* [Instructions to follow]: Every line from the one that contains "A part també" to the end of the material below should be output exactly, with both ends included and nothing else.
═════ Material supplied ═════
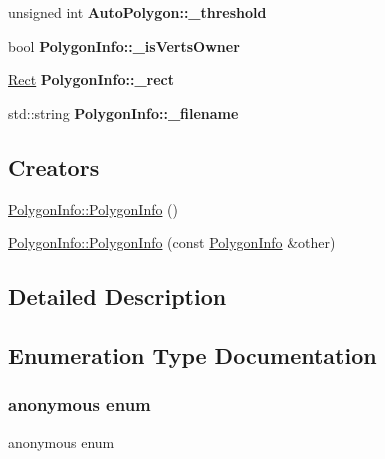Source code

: \begin{DoxyCompactItemize}
\mbox{\label{group____2d_gaac88e340e4b0156d61b6cc9cc22182de}} 
unsigned int {\bfseries Auto\+Polygon\+::\+\_\+threshold}
\item 
\mbox{\label{group____2d_ga664b6425ce8bbef5dca23fb3354b690d}} 
bool {\bfseries Polygon\+Info\+::\+\_\+is\+Verts\+Owner}
\item 
\mbox{\label{group____2d_ga8deed510b8b3d6490c66c7cdc4c4a315}} 
\hyperlink{classRect}{Rect} {\bfseries Polygon\+Info\+::\+\_\+rect}
\item 
\mbox{\label{group____2d_gab8ed08e8bf879fdd1141c028a23fc64f}} 
std\+::string {\bfseries Polygon\+Info\+::\+\_\+filename}
\end{DoxyCompactItemize}
\subsection*{Creators}
\begin{DoxyCompactItemize}
\item 
\hyperlink{group____2d_ga069ceb08829c62f4d834b633b86ae420}{Polygon\+Info\+::\+Polygon\+Info} ()
\item 
\hyperlink{group____2d_gaf6fd909ca1d09d9b4acff7ca0be82683}{Polygon\+Info\+::\+Polygon\+Info} (const \hyperlink{classPolygonInfo}{Polygon\+Info} \&other)
\end{DoxyCompactItemize}


\subsection{Detailed Description}


\subsection{Enumeration Type Documentation}
\mbox{\label{group____2d_gaba01db17f4a2bfbc3db60dc172972a25}} 
\subsubsection{\texorpdfstring{anonymous enum}{anonymous enum}}
{\footnotesize\ttfamily anonymous enum}

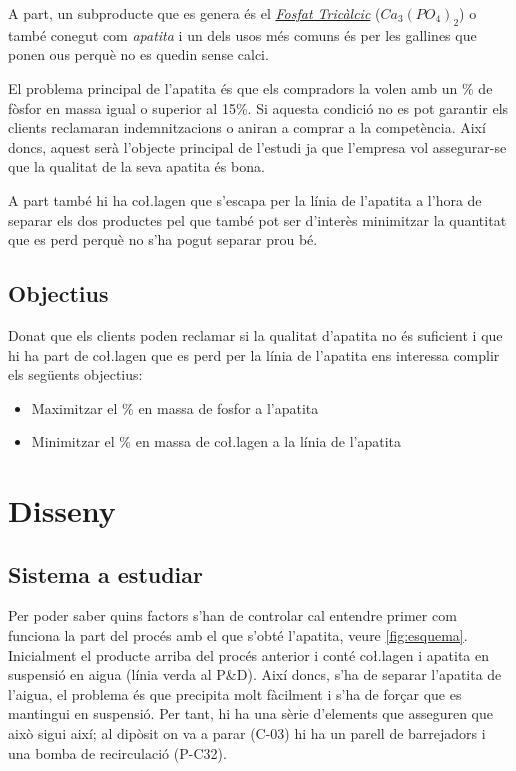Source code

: \documentclass[a4paper]{article}
\begin{document}
A part, un subproducte que es genera és el \emph{\href{https://es.wikipedia.org/wiki/Fosfato_tric\%C3\%A1lcico}{Fosfat Tricàlcic}} ($Ca_3 (PO_4)_2$) o també conegut com \emph{apatita} i un dels usos més comuns és per les gallines que ponen ous perquè no es quedin sense calci. 

El problema principal de l'apatita és que els compradors la volen amb un \% de fòsfor en massa igual o superior al 15\%. Si aquesta condició no es pot garantir els clients reclamaran indemnitzacions o aniran a comprar a la competència. Així doncs, aquest serà l'objecte principal de l'estudi ja que l'empresa vol assegurar-se que la qualitat de la seva apatita és bona. 

A part també hi ha co\l.lagen que s'escapa per la línia de l'apatita a l'hora de separar els dos productes pel que també pot ser d'interès minimitzar la quantitat que es perd perquè no s'ha pogut separar prou bé.

\subsection{Objectius}
Donat que els clients poden reclamar si la qualitat d'apatita no és suficient i que hi ha part de co\l.lagen que es perd per la línia de l'apatita ens interessa complir els següents objectius:

\begin{itemize}
	\item Maximitzar el \% en massa de fosfor a l'apatita
	\item Minimitzar el \% en massa de co\l.lagen a la línia de l'apatita
\end{itemize}

\section{Disseny}

\subsection{Sistema a estudiar}
Per poder saber quins factors s'han de controlar cal entendre primer com funciona la part del procés amb el que s'obté l'apatita, veure \autoref{fig:esquema}. Inicialment el producte arriba del procés anterior i conté co\l.lagen i apatita en suspensió en aigua (línia verda al P\&D). Així doncs, s'ha de separar l'apatita de l'aigua, el problema és que precipita molt fàcilment i s'ha de forçar que es mantingui en suspensió. Per tant, hi ha una sèrie d'elements que asseguren que això sigui així; al dipòsit on va a parar (C-03) hi ha un parell de barrejadors i una bomba de recirculació (P-C32). 
\end{document}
═════
* [Task response]:
A part també hi ha co\l.lagen que s'escapa per la línia de l'apatita a l'hora de separar els dos productes pel que també pot ser d'interès minimitzar la quantitat que es perd perquè no s'ha pogut separar prou bé.

\subsection{Objectius}
Donat que els clients poden reclamar si la qualitat d'apatita no és suficient i que hi ha part de co\l.lagen que es perd per la línia de l'apatita ens interessa complir els següents objectius:

\begin{itemize}
	\item Maximitzar el \% en massa de fosfor a l'apatita
	\item Minimitzar el \% en massa de co\l.lagen a la línia de l'apatita
\end{itemize}

\section{Disseny}

\subsection{Sistema a estudiar}
Per poder saber quins factors s'han de controlar cal entendre primer com funciona la part del procés amb el que s'obté l'apatita, veure \autoref{fig:esquema}. Inicialment el producte arriba del procés anterior i conté co\l.lagen i apatita en suspensió en aigua (línia verda al P\&D). Així doncs, s'ha de separar l'apatita de l'aigua, el problema és que precipita molt fàcilment i s'ha de forçar que es mantingui en suspensió. Per tant, hi ha una sèrie d'elements que asseguren que això sigui així; al dipòsit on va a parar (C-03) hi ha un parell de barrejadors i una bomba de recirculació (P-C32). 
\end{document}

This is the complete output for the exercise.